== Exercise directions ==
Check each line of the data below for the word "begin". How many lines have it? Answer with the number alone.

== Dataset records ==
========
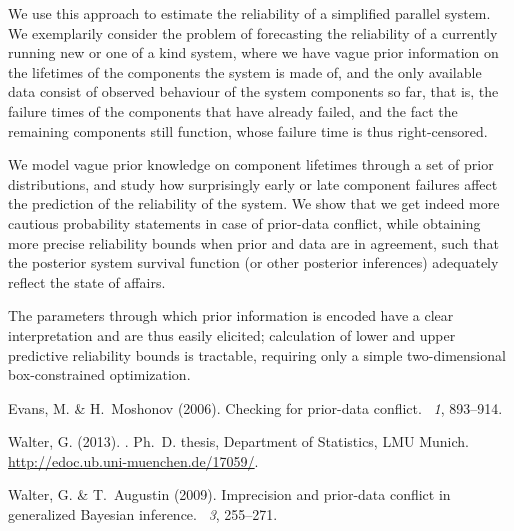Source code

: \documentclass[12pt,a4paper,twocolumn,fleqn]{narmsabs}
\begin{document}
We use this approach to estimate the reliability of a simplified parallel system.
We exemplarily consider the problem of forecasting the reliability of a currently running new or one of a kind system,
where we have vague prior information on the lifetimes of the components the system is made of,
and the only available data consist of observed behaviour of the system components so far,
that is, the failure times of the components that have already failed,
and the fact the remaining components still function,
whose failure time is thus right-censored.

We model vague prior knowledge on component lifetimes through a set of prior distributions,
and study how surprisingly early or late component failures
affect the prediction of the reliability of the system.
We show that we get indeed more cautious probability statements in case of prior-data conflict,
while obtaining more precise reliability bounds when prior and data are in agreement,
such that the posterior system survival function (or other posterior inferences)
adequately reflect the state of affairs.

The parameters through which prior information is encoded have a clear interpretation
and are thus easily elicited;
calculation of lower and upper predictive reliability bounds is tractable,
requiring only a simple two-dimensional box-constrained optimization.


%
%

\begin{thebibliography}{9}
Evans, M. \& H.~Moshonov (2006).
\newblock Checking for prior-data conflict.
~{\em 1}, 893--914.

Walter, G. (2013).
.
\newblock Ph.\ D. thesis, Department of Statistics, LMU Munich.\\
\url{http://edoc.ub.uni-muenchen.de/17059/}.

Walter, G. \& T.~Augustin (2009).
\newblock Imprecision and prior-data conflict in generalized {B}ayesian
  inference.
~{\em 3}, 255--271.
\end{thebibliography}
\end{document}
========
== Output of the task ==
2